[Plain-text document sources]

--- START ---

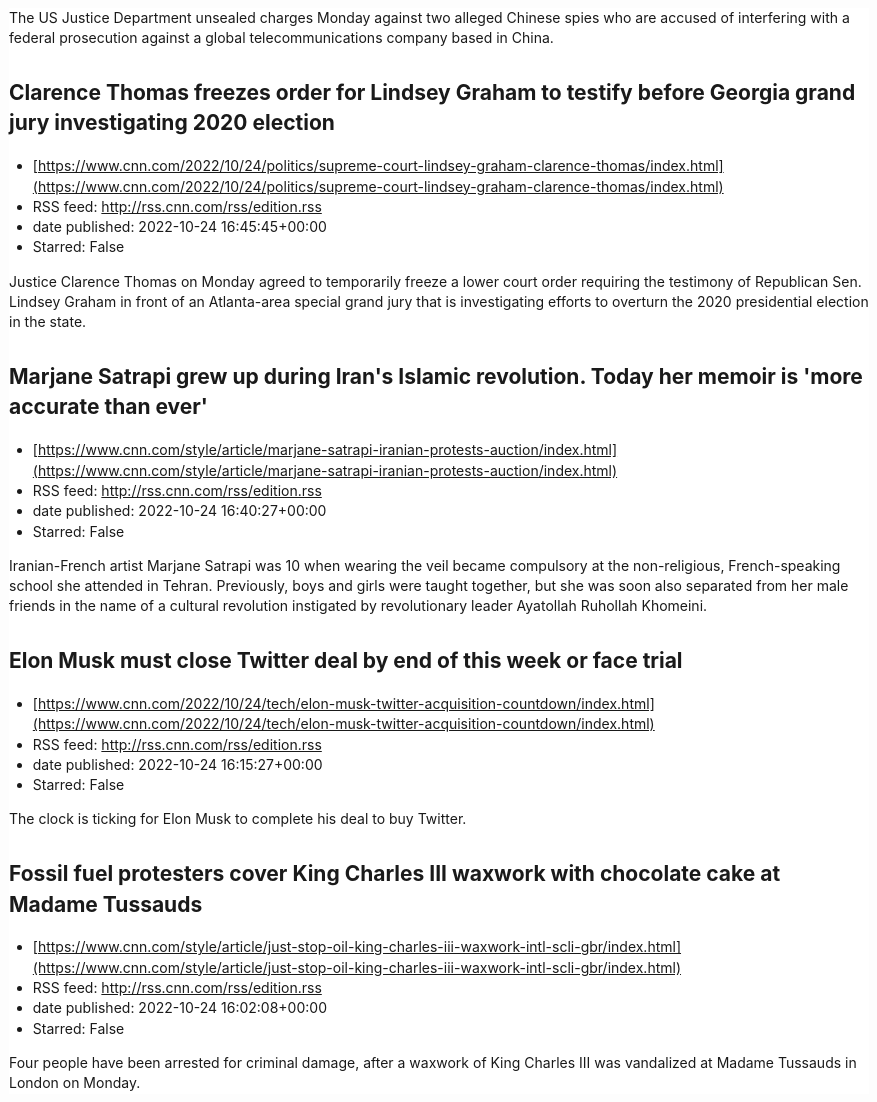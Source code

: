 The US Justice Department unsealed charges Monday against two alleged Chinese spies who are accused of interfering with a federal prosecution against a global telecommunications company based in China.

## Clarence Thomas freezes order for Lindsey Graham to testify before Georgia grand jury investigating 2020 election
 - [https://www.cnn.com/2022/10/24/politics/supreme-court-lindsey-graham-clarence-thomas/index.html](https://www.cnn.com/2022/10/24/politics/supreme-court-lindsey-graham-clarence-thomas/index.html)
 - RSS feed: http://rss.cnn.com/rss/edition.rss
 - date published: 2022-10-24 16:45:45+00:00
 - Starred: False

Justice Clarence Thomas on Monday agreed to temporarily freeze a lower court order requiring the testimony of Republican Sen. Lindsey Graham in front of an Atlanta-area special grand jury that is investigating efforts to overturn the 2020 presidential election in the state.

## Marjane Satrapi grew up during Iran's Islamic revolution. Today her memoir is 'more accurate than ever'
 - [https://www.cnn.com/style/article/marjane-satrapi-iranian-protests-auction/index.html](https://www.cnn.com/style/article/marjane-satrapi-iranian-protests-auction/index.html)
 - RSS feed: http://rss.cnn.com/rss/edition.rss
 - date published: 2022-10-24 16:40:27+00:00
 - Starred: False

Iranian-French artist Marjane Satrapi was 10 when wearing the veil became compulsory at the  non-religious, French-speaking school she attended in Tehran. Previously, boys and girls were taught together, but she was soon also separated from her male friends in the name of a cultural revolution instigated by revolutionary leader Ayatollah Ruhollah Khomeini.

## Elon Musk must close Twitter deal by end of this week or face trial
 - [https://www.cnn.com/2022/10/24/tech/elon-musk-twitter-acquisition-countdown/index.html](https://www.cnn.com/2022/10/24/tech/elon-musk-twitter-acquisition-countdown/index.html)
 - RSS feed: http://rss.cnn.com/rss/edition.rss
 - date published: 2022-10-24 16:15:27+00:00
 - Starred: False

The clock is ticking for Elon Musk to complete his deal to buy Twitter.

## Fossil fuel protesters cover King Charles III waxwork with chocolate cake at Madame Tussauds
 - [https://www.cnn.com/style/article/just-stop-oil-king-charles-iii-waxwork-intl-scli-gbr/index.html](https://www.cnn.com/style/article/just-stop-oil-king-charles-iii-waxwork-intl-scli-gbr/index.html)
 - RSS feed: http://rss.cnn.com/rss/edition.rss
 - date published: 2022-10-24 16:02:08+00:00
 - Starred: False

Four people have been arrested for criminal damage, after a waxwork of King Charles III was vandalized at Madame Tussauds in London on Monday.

--- END ---
--- START ---

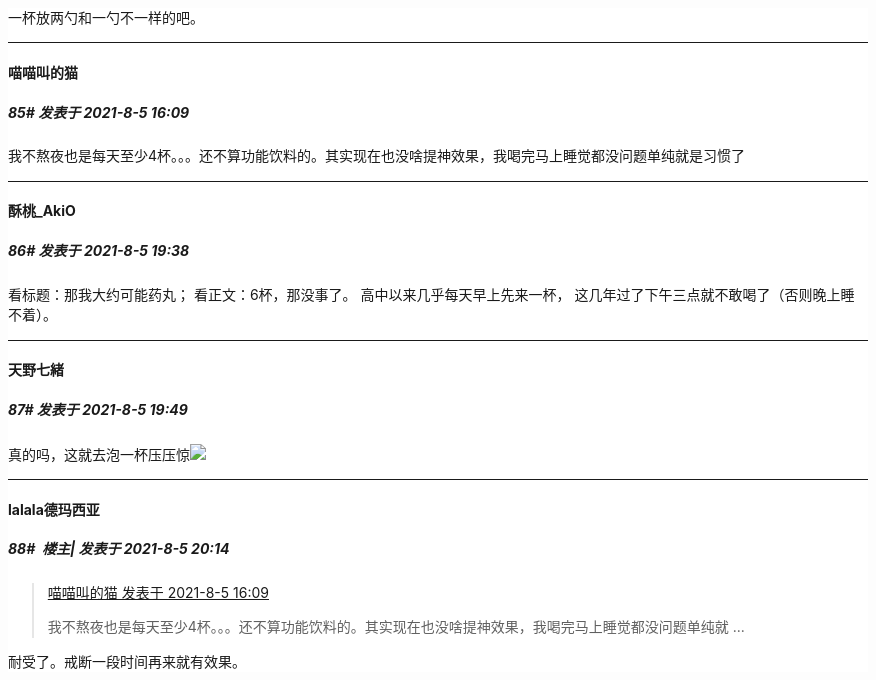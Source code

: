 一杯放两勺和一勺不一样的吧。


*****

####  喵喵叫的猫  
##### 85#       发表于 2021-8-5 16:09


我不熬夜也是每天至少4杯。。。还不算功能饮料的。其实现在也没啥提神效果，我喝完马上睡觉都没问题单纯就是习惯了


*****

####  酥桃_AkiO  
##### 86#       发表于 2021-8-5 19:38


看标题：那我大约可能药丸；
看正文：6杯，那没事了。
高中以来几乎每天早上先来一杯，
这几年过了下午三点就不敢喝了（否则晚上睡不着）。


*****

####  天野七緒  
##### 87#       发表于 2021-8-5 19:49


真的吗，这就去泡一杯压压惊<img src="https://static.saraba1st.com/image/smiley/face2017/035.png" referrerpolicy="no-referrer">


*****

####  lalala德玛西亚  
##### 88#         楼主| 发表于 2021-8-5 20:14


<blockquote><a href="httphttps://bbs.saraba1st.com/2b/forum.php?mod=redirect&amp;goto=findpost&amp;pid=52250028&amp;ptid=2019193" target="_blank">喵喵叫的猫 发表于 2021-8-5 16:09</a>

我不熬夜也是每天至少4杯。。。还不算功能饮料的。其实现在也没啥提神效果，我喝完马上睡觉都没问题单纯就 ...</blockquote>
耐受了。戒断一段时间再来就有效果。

--- END ---

Work request>
Please go through the data above and copy every line that has the word "with".

Expected answer>
: The US Justice Department unsealed charges Monday against two alleged Chinese spies who are accused of interfering with a federal prosecution against a global telecommunications company based in China.
## Fossil fuel protesters cover King Charles III waxwork with chocolate cake at Madame Tussauds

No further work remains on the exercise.